History

February 17, 2009 marks the one hundredth anniversary of the death of Geronimo at the Fort Sills reservation after 23 years of incarceration by the U.S. government in Florida, Alabama, and, finally, Oklahoma. Geronimo has mostly been portrayed in popular lore as a savage and murderous renegade who needed to be hunted down and caputured or killed to protect innocent white settlers. The U.S. government so feared him that it was only after his death that Chirichua Apaches were permitted to return to the Southwest. Even so, American culture, despite its strains of wholesome righteousness, esteems the outlaw and renegade, and Geronimo has held a fascination, accordingly, even for non-Natives. For the Apache, he endures as a source of pride, outlasting all that was taken from them, for his own fierce pride and resistance to conquest.

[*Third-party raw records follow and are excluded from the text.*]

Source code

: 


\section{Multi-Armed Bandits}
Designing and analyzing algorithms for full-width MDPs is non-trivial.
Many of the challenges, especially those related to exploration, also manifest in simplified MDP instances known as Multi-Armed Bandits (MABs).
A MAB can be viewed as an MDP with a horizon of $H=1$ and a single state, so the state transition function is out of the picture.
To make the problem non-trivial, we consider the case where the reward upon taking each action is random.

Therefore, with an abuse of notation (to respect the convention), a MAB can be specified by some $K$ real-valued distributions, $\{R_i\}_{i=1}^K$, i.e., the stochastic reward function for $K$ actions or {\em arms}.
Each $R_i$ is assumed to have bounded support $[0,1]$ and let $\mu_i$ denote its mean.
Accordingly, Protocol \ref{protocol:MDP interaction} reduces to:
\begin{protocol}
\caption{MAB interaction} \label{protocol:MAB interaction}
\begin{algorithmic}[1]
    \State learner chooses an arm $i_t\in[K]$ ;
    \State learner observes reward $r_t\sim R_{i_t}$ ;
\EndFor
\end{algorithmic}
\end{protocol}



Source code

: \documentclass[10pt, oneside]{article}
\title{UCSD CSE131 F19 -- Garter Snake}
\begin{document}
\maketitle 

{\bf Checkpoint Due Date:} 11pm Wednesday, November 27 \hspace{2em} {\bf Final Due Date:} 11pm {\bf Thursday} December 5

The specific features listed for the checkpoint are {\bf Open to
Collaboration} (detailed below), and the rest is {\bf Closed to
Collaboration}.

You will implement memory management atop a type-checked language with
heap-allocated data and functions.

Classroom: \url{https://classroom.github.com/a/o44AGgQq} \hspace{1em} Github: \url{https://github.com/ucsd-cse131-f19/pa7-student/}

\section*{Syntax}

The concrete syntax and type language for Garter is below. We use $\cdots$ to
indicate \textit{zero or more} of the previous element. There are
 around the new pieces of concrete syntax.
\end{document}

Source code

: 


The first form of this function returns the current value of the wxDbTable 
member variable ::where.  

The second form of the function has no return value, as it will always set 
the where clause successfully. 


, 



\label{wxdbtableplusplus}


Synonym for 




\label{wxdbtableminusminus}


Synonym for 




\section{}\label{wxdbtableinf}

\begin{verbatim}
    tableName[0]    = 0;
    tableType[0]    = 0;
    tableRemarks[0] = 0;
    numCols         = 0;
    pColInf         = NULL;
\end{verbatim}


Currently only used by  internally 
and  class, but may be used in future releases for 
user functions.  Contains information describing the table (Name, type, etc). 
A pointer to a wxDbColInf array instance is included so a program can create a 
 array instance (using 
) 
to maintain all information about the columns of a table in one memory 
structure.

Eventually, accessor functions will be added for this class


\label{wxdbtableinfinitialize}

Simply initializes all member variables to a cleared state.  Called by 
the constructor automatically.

On December 30, 2008, the San Carlos Apache Tribe will break ground on a memorial to Gernonimo, a monument it plans to complete and unveil on the date of the coming anniversary. For the ground breaking, the tribal heads of every Apache tribe will be present, a congregation of Apache leaders not seen since the height of the Apache Wars in the last quarter of the nineteenth century. Julia and I have been invited by Wendlser Nosie Sr., chairman of the San Carlos Apache Reservation and an Apache of Chirichua descent, to attend the groundbreaking at Old San Carlos, the original foundation site of the reservation in 1871. We will report on the event in the coming days.